Work instruction
Exactly the lines from the line with "- In traditional" through the final line of the records below, both ends included, are to be set down. Do not include pictures.
BEGIN Data in this exercise
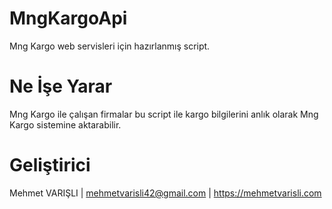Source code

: # MngKargoApi
Mng Kargo web servisleri için hazırlanmış script.

# Ne İşe Yarar
Mng Kargo ile çalışan firmalar bu script ile kargo bilgilerini anlık olarak Mng Kargo sistemine aktarabilir.

# Geliştirici
Mehmet VARIŞLI | mehmetvarisli42@gmail.com | https://mehmetvarisli.com
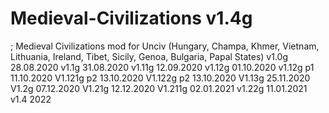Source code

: # Medieval-Civilizations v1.4g
; Medieval Civilizations mod for Unciv (Hungary, Champa, Khmer, Vietnam, Lithuania, Ireland, Tibet, Sicily, Genoa, Bulgaria, Papal States)
v1.0g 28.08.2020
v1.1g 31.08.2020
v1.11g 12.09.2020
v1.12g 01.10.2020
v1.12g p1 11.10.2020
V1.121g p2 13.10.2020
V1.122g p2 13.10.2020
V1.13g 25.11.2020
V1.2g 07.12.2020
V1.21g 12.12.2020
V1.211g 02.01.2021
v1.22g 11.01.2021
v1.4 2022
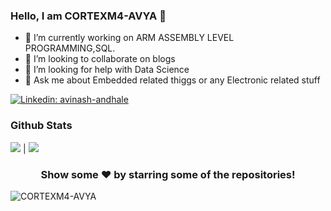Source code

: ### Hello, I am CORTEXM4-AVYA 👋

- 🔭 I’m currently working on ARM ASSEMBLY LEVEL PROGRAMMING,SQL.
- 👯 I’m looking to collaborate on blogs
- 🤔 I’m looking for help with Data Science
- 💬 Ask me about Embedded related thiggs or any Electronic related stuff



[![Linkedin: avinash-andhale](https://img.shields.io/badge/-avinash-andhale-blue?style=flat-square&logo=Linkedin&logoColor=white&link=https://www.linkedin.com/in/avinash-andhale-22385193/)](https://www.linkedin.com/in/avinash-andhale-22385193/)


### Github Stats

![](https://github-readme-stats.vercel.app/api/top-langs/?username=CORTEXM4-AVYA&theme=dark&hide_langs_below=1)  |  ![](https://github-readme-stats.vercel.app/api?username=CORTEXM4-AVYA&&show_icons=true&title_color=ffffff&icon_color=ffffff&text_color=ffffff&bg_color=000000)

<div align="center">
  
### Show some ❤️ by starring some of the repositories!

</div>
<p align="left"> <img src="https://komarev.com/ghpvc/?username=CORTEXM4-AVYA&label=Views&color=blue&style=plastic" alt="CORTEXM4-AVYA" /> </p>
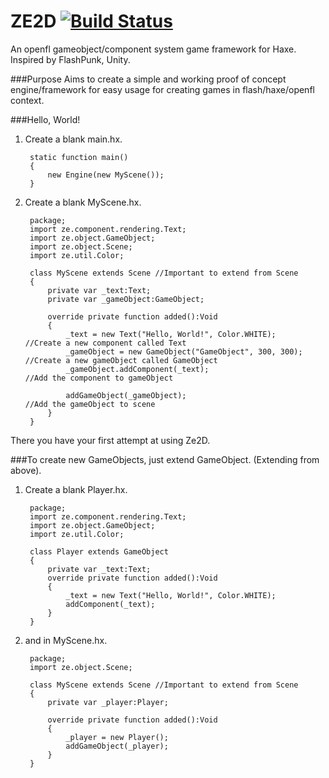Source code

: ZE2D [![Build Status](https://travis-ci.org/zine92/ZE2D.png?branch=master)](https://travis-ci.org/zine92/ZE2D)
====

An openfl gameobject/component system game framework for Haxe. Inspired by FlashPunk, Unity.

###Purpose
Aims to create a simple and working proof of concept engine/framework for easy usage for creating games in flash/haxe/openfl context.


###Hello, World!
1. Create a blank main.hx.
    
        static function main() 
        {
            new Engine(new MyScene());
        }
        
2. Create a blank MyScene.hx.
        
        package;
        import ze.component.rendering.Text;
        import ze.object.GameObject;
        import ze.object.Scene;
        import ze.util.Color;
        
        class MyScene extends Scene //Important to extend from Scene
        {
            private var _text:Text;
            private var _gameObject:GameObject;

            override private function added():Void
            {
                _text = new Text("Hello, World!", Color.WHITE);             //Create a new component called Text
                _gameObject = new GameObject("GameObject", 300, 300);       //Create a new gameObject called GameObject
                _gameObject.addComponent(_text);                            //Add the component to gameObject
                
                addGameObject(_gameObject);                                 //Add the gameObject to scene
            }
        }
        
There you have your first attempt at using Ze2D.


###To create new GameObjects, just extend GameObject. (Extending from above).
1. Create a blank Player.hx.


        package;
        import ze.component.rendering.Text;
        import ze.object.GameObject;
        import ze.util.Color;
        
        class Player extends GameObject
        {
            private var _text:Text;
            override private function added():Void
            {
                _text = new Text("Hello, World!", Color.WHITE);
                addComponent(_text);
            }
        }
        
2. and in MyScene.hx.

        package;
        import ze.object.Scene;
        
        class MyScene extends Scene //Important to extend from Scene
        {
            private var _player:Player;
            
            override private function added():Void
            {
                _player = new Player();
                addGameObject(_player);
            }
        }
    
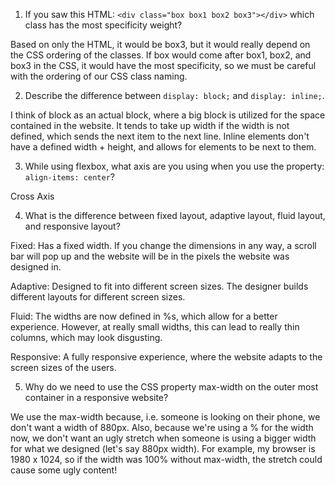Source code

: <!-- Answers to the Self Study Questions go here -->

1. If you saw this HTML: `<div class="box box1 box2 box3"></div>` which class has the most specificity weight?

Based on only the HTML, it would be box3, but it would really depend on the CSS ordering of the classes. If box would come after box1, box2, and box3 in the CSS, it would have the most specificity, so we must be careful with the ordering of our CSS class naming.

2. Describe the difference between `display: block;` and `display: inline;`.

I think of block as an actual block, where a big block is utilized for the space contained in the website. It tends to take up width if the width is not defined, which sends the next item to the next line. Inline elements don't have a defined width + height, and allows for elements to be next to them.

3. While using flexbox, what axis are you using when you use the property: `align-items: center`?

Cross Axis

4. What is the difference between fixed layout, adaptive layout, fluid layout, and responsive layout?

Fixed: Has a fixed width. If you change the dimensions in any way, a scroll bar will pop up and the website will be in the pixels the website was designed in.

Adaptive: Designed to fit into different screen sizes. The designer builds different layouts for different screen sizes.

Fluid: The widths are now defined in %s, which allow for a better experience. However, at really small widths, this can lead to really thin columns, which may look disgusting.

Responsive: A fully responsive experience, where the website adapts to the screen sizes of the users.

5. Why do we need to use the CSS property max-width on the outer most container in a responsive website?

We use the max-width because, i.e. someone is looking on their phone, we don't want a width of 880px. Also, because we're using a % for the width now, we don't want an ugly stretch when someone is using a bigger width for what we designed (let's say 880px width). For example, my browser is 1980 x 1024, so if the width was 100% without max-width, the stretch could cause some ugly content!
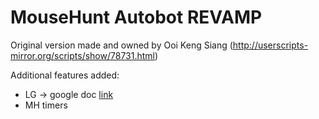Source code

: MouseHunt Autobot REVAMP
=========

Original version made and owned by Ooi Keng Siang
(http://userscripts-mirror.org/scripts/show/78731.html)

Additional features added:
*	LG -> google doc [link](https://docs.google.com/spreadsheet/ccc?key=0Ag_KH_nuVUjbdGtldjJkWUJ4V1ZpUDVwd1FVM0RTM1E&usp=sharing)
*	MH timers
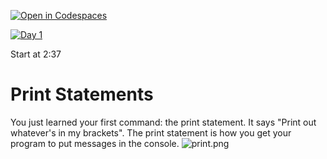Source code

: [![Open in Codespaces](https://classroom.github.com/assets/launch-codespace-2972f46106e565e64193e422d61a12cf1da4916b45550586e14ef0a7c637dd04.svg)](https://classroom.github.com/open-in-codespaces?assignment_repo_id=15563132)

[![Day 1](https://img.youtube.com/vi/ASZVEe2WkI4/0.jpg)](https://www.youtube.com/watch?v=ASZVEe2WkI4?start=157 "Day 1")

Start at 2:37

# Print Statements
You just learned your first command: the print statement. It says "Print out whatever's in my brackets". The print statement is how you get your program to put messages in the console.
![print.png](print.png)
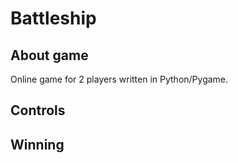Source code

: # Battleship

## About game
Online game for 2 players written in Python/Pygame.

## Controls

## Winning
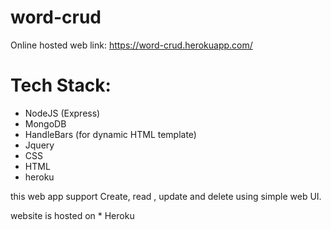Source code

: # word-crud

Online hosted web link: https://word-crud.herokuapp.com/

# Tech Stack:
  * NodeJS (Express)
  * MongoDB 
  * HandleBars (for dynamic HTML template)
  * Jquery 
  * CSS
  * HTML
  * heroku
  
  
  this web app support Create, read , update and delete using simple web UI.
  
  website is hosted on * Heroku
  
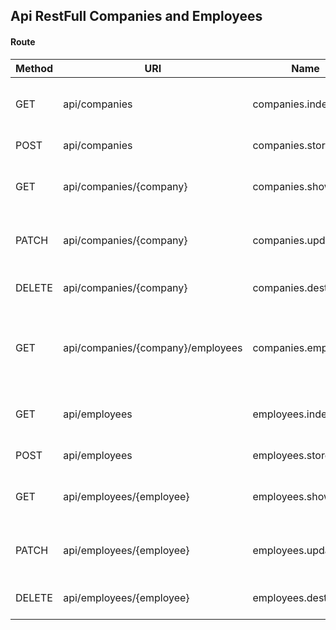 ## Api RestFull Companies and Employees

#### Route

| **Method** | **URI** | **Name** | **Description** | **Middleware**
|----------|----------|----------|----------|--------|
GET|api/companies|companies.index|Devuelve todas las empresas existentes|api|
POST      | api/companies                     | companies.store     | Crea una empresa         | api
GET  | api/companies/{company}           | companies.show      | Devuelve una empresa dado el **id**         | api        |
PATCH | api/companies/{company}           | companies.update    | Actualiza una empresa dado el **id**        | api        |
DELETE    | api/companies/{company}           | companies.destroy   | Elimina una empresa dado el **id**       | api        |
GET  | api/companies/{company}/employees | companies.employees | Devuelve los empleados de una empresa dado el **id** | api        |
GET  | api/employees                     | employees.index     | Devuelve todos los empleados existentes        | api        |
POST      | api/employees                     | employees.store     | Crea un empleado        | api        |
GET  | api/employees/{employee}          | employees.show      | Devuelve un empleado dado el **id**        | api        |
PATCH | api/employees/{employee}          | employees.update    | Actualiza un empleado dado el **id**       | api        |
DELETE    | api/employees/{employee}          | employees.destroy   | Elimina un empleado dado el **id**      | api        |

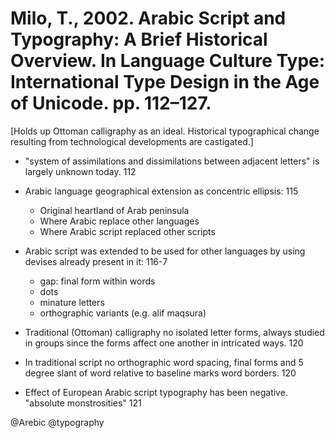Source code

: # Milo, T., 2002. Arabic Script and Typography: A Brief Historical Overview. In Language Culture Type: International Type Design in the Age of Unicode. pp. 112–127.

[Holds up Ottoman calligraphy as an ideal. Historical typographical change resulting from technological developments are castigated.]

- "system of assimilations and dissimilations between adjacent letters" is largely unknown today. 112

- Arabic language geographical extension as concentric ellipsis: 115
    - Original heartland of Arab peninsula
    - Where Arabic replace other languages
    - Where Arabic script replaced other scripts

- Arabic script was extended to be used for other languages by using devises already present in it: 116-7
   - gap: final form within words
   - dots
   - minature letters
   - orthographic variants (e.g. alif maqsura)

- Traditional (Ottoman) calligraphy no isolated letter forms, always studied in groups since the forms affect one another in intricated ways. 120

- In traditional script no orthographic word spacing, final forms and 5 degree slant of word relative to baseline marks word borders. 120

- Effect of European Arabic script typography has been negative. "absolute monstrosities" 121

@Arebic
@typography
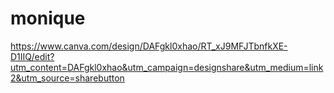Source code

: # monique
https://www.canva.com/design/DAFgkl0xhao/RT_xJ9MFJTbnfkXE-D1IIQ/edit?utm_content=DAFgkl0xhao&utm_campaign=designshare&utm_medium=link2&utm_source=sharebutton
END Data in this exercise
Task response
- In traditional script no orthographic word spacing, final forms and 5 degree slant of word relative to baseline marks word borders. 120

- Effect of European Arabic script typography has been negative. "absolute monstrosities" 121

@Arebic
@typography
Source code

: # monique
https://www.canva.com/design/DAFgkl0xhao/RT_xJ9MFJTbnfkXE-D1IIQ/edit?utm_content=DAFgkl0xhao&utm_campaign=designshare&utm_medium=link2&utm_source=sharebutton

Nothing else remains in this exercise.